▽
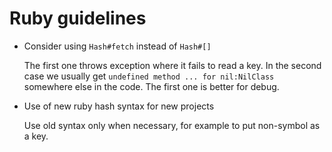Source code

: # Ruby guidelines

* Consider using `Hash#fetch` instead of `Hash#[]`

  The first one throws exception where it fails to read a key.
  In the second case we usually get `undefined method ... for nil:NilClass`
  somewhere else in the code. The first one is better for debug.

* Use of new ruby hash syntax for new projects

  Use old syntax only when necessary, for example to put non-symbol as a key.
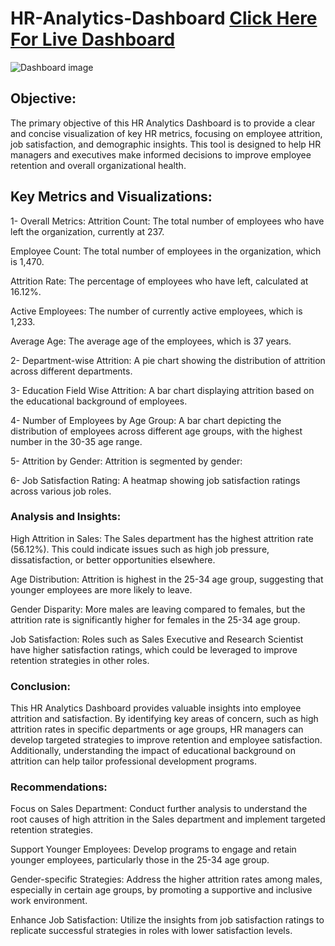 # HR-Analytics-Dashboard  [Click Here For Live Dashboard](https://public.tableau.com/views/HRANALYSISDASBOARD/HRANALYTICSDASHBOARD?:language=en-US&publish=yes&:sid=&:display_count=n&:origin=viz_share_link)

![Dashboard image](https://github.com/Ankit-vik-singh/HR-Analytics-Dashboard/assets/144229687/b87e2ecd-3953-4b3e-b4c3-5a9d19e2ad24)


## Objective:
The primary objective of this HR Analytics Dashboard is to provide a clear and concise visualization of key HR metrics, focusing on employee attrition, job satisfaction, and demographic insights. This tool is designed to help HR managers and executives make informed decisions to improve employee retention and overall organizational health.

## Key Metrics and Visualizations:
1- Overall Metrics:
Attrition Count: The total number of employees who have left the organization, currently at 237.

Employee Count: The total number of employees in the organization, which is 1,470.

Attrition Rate: The percentage of employees who have left, calculated at 16.12%.

Active Employees: The number of currently active employees, which is 1,233.

Average Age: The average age of the employees, which is 37 years.

2- Department-wise Attrition:
A pie chart showing the distribution of attrition across different departments.

3- Education Field Wise Attrition:
A bar chart displaying attrition based on the educational background of employees.

4- Number of Employees by Age Group:
A bar chart depicting the distribution of employees across different age groups, with the highest number in the 30-35 age range.

5- Attrition by Gender:
Attrition is segmented by gender:

6- Job Satisfaction Rating:
A heatmap showing job satisfaction ratings across various job roles.

### Analysis and Insights:
High Attrition in Sales: The Sales department has the highest attrition rate (56.12%). This could indicate issues such as high job pressure, dissatisfaction, or better opportunities elsewhere.

Age Distribution: Attrition is highest in the 25-34 age group, suggesting that younger employees are more likely to leave.

Gender Disparity: More males are leaving compared to females, but the attrition rate is significantly higher for females in the 25-34 age group.

Job Satisfaction: Roles such as Sales Executive and Research Scientist have higher satisfaction ratings, which could be leveraged to improve retention strategies in other roles.

### Conclusion:
This HR Analytics Dashboard provides valuable insights into employee attrition and satisfaction. By identifying key areas of concern, such as high attrition rates in specific departments or age groups, HR managers can develop targeted strategies to improve retention and employee satisfaction. Additionally, understanding the impact of educational background on attrition can help tailor professional development programs.

### Recommendations:
Focus on Sales Department: Conduct further analysis to understand the root causes of high attrition in the Sales department and implement targeted retention strategies.

Support Younger Employees: Develop programs to engage and retain younger employees, particularly those in the 25-34 age group.

Gender-specific Strategies: Address the higher attrition rates among males, especially in certain age groups, by promoting a supportive and inclusive work environment.

Enhance Job Satisfaction: Utilize the insights from job satisfaction ratings to replicate successful strategies in roles with lower satisfaction levels.




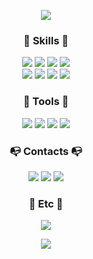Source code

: <p align="center"><img src="https://capsule-render.vercel.app/api?type=waving&color=gradient&height=200&&fontAlignY=40&section=header&text=Fabi Choi&fontSize=60" /></p>
<h3 align="center"> 🥇 Skills 🥇 </h3> 
<p align="center">
  <img src="https://img.shields.io/badge/Python-3766AB?style=flat-square&logo=Python&logoColor=white"/>
  <img src="https://img.shields.io/badge/Django-092E20?style=flat-square&logo=Django&logoColor=white"/>
  <img src="https://img.shields.io/badge/MySQL-4479A1?style=flat-square&logo=MySQL&logoColor=white"/>
  <img src="https://img.shields.io/badge/Docker-2CA5E0?style=flat-square&logo=Docker&logoColor=white"/>
  <br/>
  <img src="https://img.shields.io/badge/Java-ED8B00?style=flat-square&logo=Java&logoColor=white"/>
  <img src="https://img.shields.io/badge/JavaScript-D9BA05?style=flat-square&logo=JavaScript&logoColor=white"/>
  <img src="https://img.shields.io/badge/Spring-6DB33F?style=flat-square&logo=Spring&logoColor=white"/>
  <img src="https://img.shields.io/badge/Oracle-F80000?style=flat-square&logo=Oracle&logoColor=white"/>
</p>
<h3 align="center"> 🎲 Tools 🎲 </h3>
<p align="center">
  <img src="https://img.shields.io/badge/PyCharm-18D68C?style=flat-square&logo=PyCharm&logoColor=white"/>
  <img src="https://img.shields.io/badge/Postman-FF6C37?style=flat-square&logo=Postman&logoColor=white"/>
  <img src="https://img.shields.io/badge/Slack-4A154B?style=flat-square&logo=Slack&logoColor=white"/>  
  <img src="https://img.shields.io/badge/GitHub-181717?style=flat-square&logo=GitHub&logoColor=white"/>  
</p>
<h3 align="center"> 📭 Contacts 📭</h3>
<p align="center">
  <a href="http://fabichoi.tistory.com/" target="_blank"><img src="https://img.shields.io/badge/Blog-00D1B2?style=flat-square&logo=Blogger&Sponsors&logoColor=white"/></a>
  <a href="mailto:fabianus.c@gmail.com" target="_blank"><img src="https://img.shields.io/badge/fabianus.c@gmail.com-EA4335?style=flat-square&logo=Gmail&logoColor=white"/></a>
  <a href="https://www.linkedin.com/in/fabichoi/" target="_blank"><img src="https://img.shields.io/badge/Fabichoi-0A66C2?style=flat-square&logo=Linkedin&logoColor=white"/></a>
</p>
<h3 align="center"> 💬 Etc 💬 </h3>
<p align="center"><img src="http://mazassumnida.wtf/api/v2/generate_badge?boj=fabichoi"/></p>
<p align="center"><img src="https://github-readme-stats.vercel.app/api?username=fabichoi&show_icons=true&bg_color=50,FFD878,FF9937&hide=stars&hide_border=true&&text_color=ffffff&title_color=ffffff&icon_color=ffffff"></p>

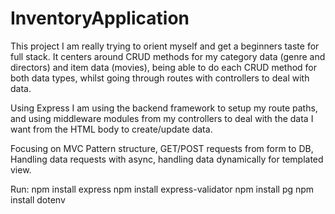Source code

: # InventoryApplication
This project I am really trying to orient myself and get a beginners taste for full stack. It centers around CRUD methods for my category data (genre and directors) and item data (movies), being able to do each CRUD method for both data types, whilst going through routes with controllers to deal with data. 

Using Express I am using the backend framework to setup my route paths, and using middleware modules from my controllers to deal with the data I want from the HTML body to create/update data.  

Focusing on MVC Pattern structure, GET/POST requests from form to DB, Handling data requests with async, handling data dynamically for templated view.

Run:
npm install express
npm install express-validator
npm install pg
npm install dotenv
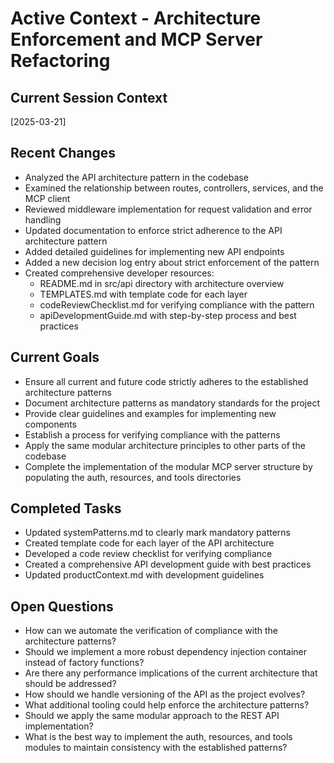# Active Context - Architecture Enforcement and MCP Server Refactoring

## Current Session Context
[2025-03-21]

## Recent Changes
- Analyzed the API architecture pattern in the codebase
- Examined the relationship between routes, controllers, services, and the MCP client
- Reviewed middleware implementation for request validation and error handling
- Updated documentation to enforce strict adherence to the API architecture pattern
- Added detailed guidelines for implementing new API endpoints
- Added a new decision log entry about strict enforcement of the pattern
- Created comprehensive developer resources:
  - README.md in src/api directory with architecture overview
  - TEMPLATES.md with template code for each layer
  - codeReviewChecklist.md for verifying compliance with the pattern
  - apiDevelopmentGuide.md with step-by-step process and best practices


## Current Goals
- Ensure all current and future code strictly adheres to the established architecture patterns
- Document architecture patterns as mandatory standards for the project
- Provide clear guidelines and examples for implementing new components
- Establish a process for verifying compliance with the patterns
- Apply the same modular architecture principles to other parts of the codebase
- Complete the implementation of the modular MCP server structure by populating the auth, resources, and tools directories

## Completed Tasks
- Updated systemPatterns.md to clearly mark mandatory patterns
- Created template code for each layer of the API architecture
- Developed a code review checklist for verifying compliance
- Created a comprehensive API development guide with best practices
- Updated productContext.md with development guidelines

## Open Questions
- How can we automate the verification of compliance with the architecture patterns?
- Should we implement a more robust dependency injection container instead of factory functions?
- Are there any performance implications of the current architecture that should be addressed?
- How should we handle versioning of the API as the project evolves?
- What additional tooling could help enforce the architecture patterns?
- Should we apply the same modular approach to the REST API implementation?
- What is the best way to implement the auth, resources, and tools modules to maintain consistency with the established patterns?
△
> **Try it**
Go through the data and show each line that holds "This".

> **Written response**
The primary objective of this HR Analytics Dashboard is to provide a clear and concise visualization of key HR metrics, focusing on employee attrition, job satisfaction, and demographic insights. This tool is designed to help HR managers and executives make informed decisions to improve employee retention and overall organizational health.
High Attrition in Sales: The Sales department has the highest attrition rate (56.12%). This could indicate issues such as high job pressure, dissatisfaction, or better opportunities elsewhere.
This HR Analytics Dashboard provides valuable insights into employee attrition and satisfaction. By identifying key areas of concern, such as high attrition rates in specific departments or age groups, HR managers can develop targeted strategies to improve retention and employee satisfaction. Additionally, understanding the impact of educational background on attrition can help tailor professional development programs.
This project I am really trying to orient myself and get a beginners taste for full stack. It centers around CRUD methods for my category data (genre and directors) and item data (movies), being able to do each CRUD method for both data types, whilst going through routes with controllers to deal with data. 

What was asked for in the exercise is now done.